What I am suggesting is that we should look at the things required to
support your idea of an IoT-capable CouchDB-like thing. My suggestion
is to not change CouchDB, but to make a new CouchDB compatible project.
I am building upon this idea. CouchDB has the strength to give its user base the ability to create an ecosystem of developer products around it. Bringing people behind these gems will start conversations which will create more opportunities.

Devices are only getting smaller, so a lower level language is needed
to ensure performance and good battery use. That leaves C, C++, Go and
Rust.

When I’m looking at what likely people I could excite to contribute to
such a thing, in my filter bubble that is folks getting into Rust or
and the rest of the Rust community.

If it ends up being Go, C or C++, because someone who runs with this
prefers those, I don’t really mind.
I also don't mind. I had some inclination towards Rust. But after noticing interest, I went all-in. I am also fine with C/C++. I haven't used GoLang to comment about it.

* * *

In particular, we should look at a more detailed IoT use-case and how
CouchDB can help.

Correct me if I’m wrong, but this is mostly about devices with sensors
generating measurements over time that should be aggregated into a
cloud service for analysis.

In that world, a hypothetical API for an IoT app using our new RustyCouch
could look like this:

db = RustyCouch.open('file.foo’)

db.save(measurement)

db.push('https://cloud.measurements.com’)

repeat

This is a very small subset of the CouchDB API, but it would cover the
majority of your billion IoT use-cases.

There are a few things to be considered about data persistence and
concurrency control, but in another email, you already mentioned
SQLite, which solves most of those for you already.

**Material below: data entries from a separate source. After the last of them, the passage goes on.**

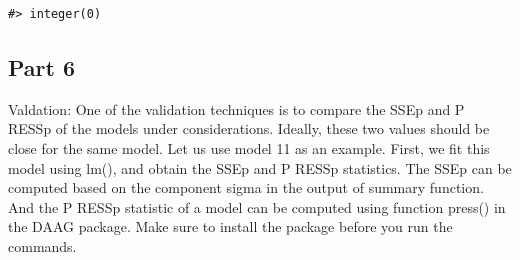 \documentclass[
]{article}
\begin{document}
\begin{verbatim}
#> integer(0)
\end{verbatim}

\subsection{Part 6}\label{part-6}

Valdation: One of the validation techniques is to compare the SSEp and P
RESSp of the models under considerations. Ideally, these two values
should be close for the same model. Let us use model 11 as an example.
First, we fit this model using lm(), and obtain the SSEp and P RESSp
statistics. The SSEp can be computed based on the component sigma in the
output of summary function. And the P RESSp statistic of a model can be
computed using function press() in the DAAG package. Make sure to
install the package before you run the commands.
\end{document}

db.save() would generate a JSON document with a uuid as _id and
corresponding _rev and an entry in an index that allows us to query,
at a later point: in what order were these docs written, which we are
going to need for db.push()

db.push() then opens that index, checks with the cloud which docs
it already has (as per the standard CouchDB replication protocol)
and then sends all local docs that aren’t on the cloud yet in a
couple of _bulk_docs batches.

Voilá, a low-level, embeddable library that allows you to sync
stuff to CouchDB.

This is a scope that a single developer could make a prototype
of, even in a language that you are just starting out with.

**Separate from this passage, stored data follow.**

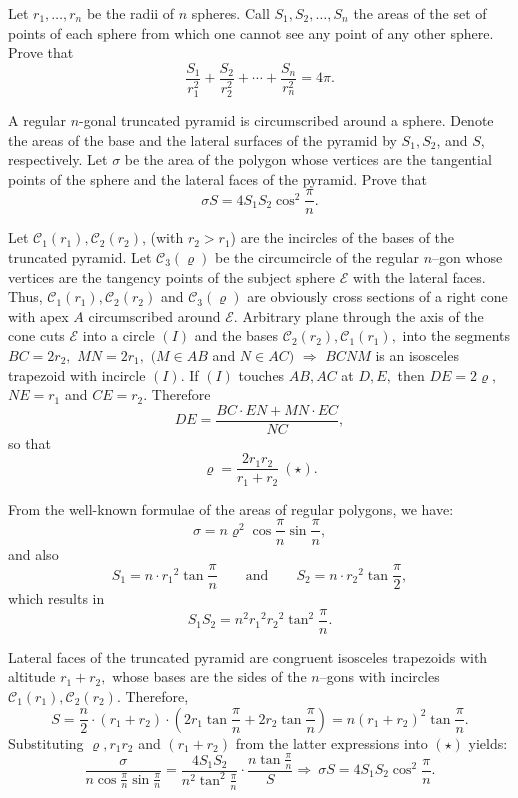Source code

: \begin{question}[name={1982 IMO Longlist}]
	Let $r_1, \ldots , r_n$ be the radii of $n$ spheres. Call $S_1, S_2, \ldots , S_n$ the areas of the set of points of each sphere from which one cannot see any point of any other sphere. Prove that
	\[\frac{S_1}{r_1^2} + \frac{S_2}{r_2^2}+\cdots+\frac{S_n}{r_n^2} = 4 \pi.\]
\end{question}



\begin{question}[name={1982 IMO Longlist}]
	A regular $n$-gonal truncated pyramid is circumscribed around a sphere. Denote the areas of the base and the lateral surfaces of the pyramid by $S_1, S_2$, and $S$, respectively. Let $\sigma$ be the area of the polygon whose vertices are the tangential points of the sphere and the lateral faces of the pyramid. Prove that
	\[\sigma S = 4S_1S_2 \cos^2 \frac{\pi}{n}.\]
\end{question}

\begin{solution}[name={Solution by Luis González}]
	Let $\mathcal{C}_1(r_1),\mathcal{C}_2(r_2)$, (with $r_2 >r_1$) are the incircles of the bases of the truncated pyramid. Let $\mathcal{C}_3(\varrho)$ be the circumcircle of the regular $n$--gon whose vertices are the tangency points of the subject sphere $\mathcal{E}$ with the lateral faces. Thus, $\mathcal{C}_1(r_1),\mathcal{C}_2(r_2)$ and $\mathcal{C}_3(\varrho)$ are obviously cross sections of a right cone with apex $A$ circumscribed around $\mathcal{E}.$ Arbitrary plane through the axis of the cone cuts $\mathcal{E}$ into a circle $(I)$ and the bases $\mathcal{C}_2(r_2),\mathcal{C}_1(r_1) ,$ into the segments $BC=2r_2,$ $MN=2r_1,$ $(M \in AB$ and $N \in AC)$ $\Longrightarrow$ $BCNM$ is an isosceles trapezoid with incircle $(I).$ If $(I)$ touches $AB,AC$ at $D,E,$ then $DE=2\varrho, $ $NE=r_1$ and $CE=r_2.$ Therefore
	\[DE=\frac{BC \cdot EN+MN \cdot EC}{NC},\]
	so that \[\varrho= \frac{2r_1r_2}{r_1+r_2} \ (\star).\]
	
	From the well-known formulae of the areas of regular polygons, we have:
	$$\sigma=n\varrho^2\cos \frac{\pi}{n}\sin \frac{\pi}{n},$$
	and also
	$$S_1=n \cdot {r_1}^2\tan \frac{\pi}{n} \qquad \text{and} \qquad S_2=n \cdot {r_2}^2 \tan \frac{\pi}{2},$$
	which results in $$S_1S_2=n^2 {r_1}^2 {r_2}^2 \tan^2 \frac{\pi}{n}.$$
	
	Lateral faces of the truncated pyramid are congruent isosceles trapezoids with altitude $r_1+r_2,$ whose bases are the sides of the $n$--gons with incircles $\mathcal{C}_1(r_1),\mathcal{C}_2(r_2).$ Therefore,
	$$S=\frac{n}{2} \cdot (r_1+r_2) \cdot \left(2 r_1 \tan \frac{\pi}{n}+2 r_2 \tan \frac{\pi}{n} \right )=n(r_1+r_2)^2 \tan \frac{\pi}{n}.$$
	Substituting $\varrho, r_1r_2$ and $(r_1+r_2)$ from the latter expressions into $(\star)$ yields:
	$$\frac{\sigma}{n \cos \frac{\pi}{n} \sin \frac{\pi}{n}}=\frac{4S_1 S_2}{n^2 \tan^2 \frac{\pi}{n}} \cdot  \frac{n \tan \frac{\pi}{n}}{S} \Longrightarrow \ \sigma  S=4 S_1 S_2 \cos^2 \frac{\pi}{n}.$$
\end{solution}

With this in hand then, the next step is to talk to the folks
who build IoT platforms and applications to see if they want to
use something like that.

And once we have this, we can talk about changes to the replication
protocol.
A great MVP. This would work if IoTs were using HTTP. But they rely on MQTT. Replication will need re-imagination. I've started working on an alternative. It is a plugin written in Elixir for VerneMQ server. This will replicate messages received on certain topics to CouchDB server. Not the perfect solution but it works.

* * *

If you want to take this further, and make a library that also
supports interactive querying, for say native applications on
phones and watches and whatnot, you already have a decent
foundation, but you’ll have a little more work to do.

* * *

But none of this requires changing CouchDB itself, or a 10 year
effort of porting something, while solving all the needs you
have.

* * *

Finally, I’d like to caution against being flippant about the
current project direction with FoundationDB. This is something
the team that has been doing this for over 10 years looked at
“in-depth” and decided it is the right thing to do.

The alternative would be to build a FoundationDB like thing
ourselves, which is a multi-million dollar investment that
I haven’t any one seen commit to at the moment.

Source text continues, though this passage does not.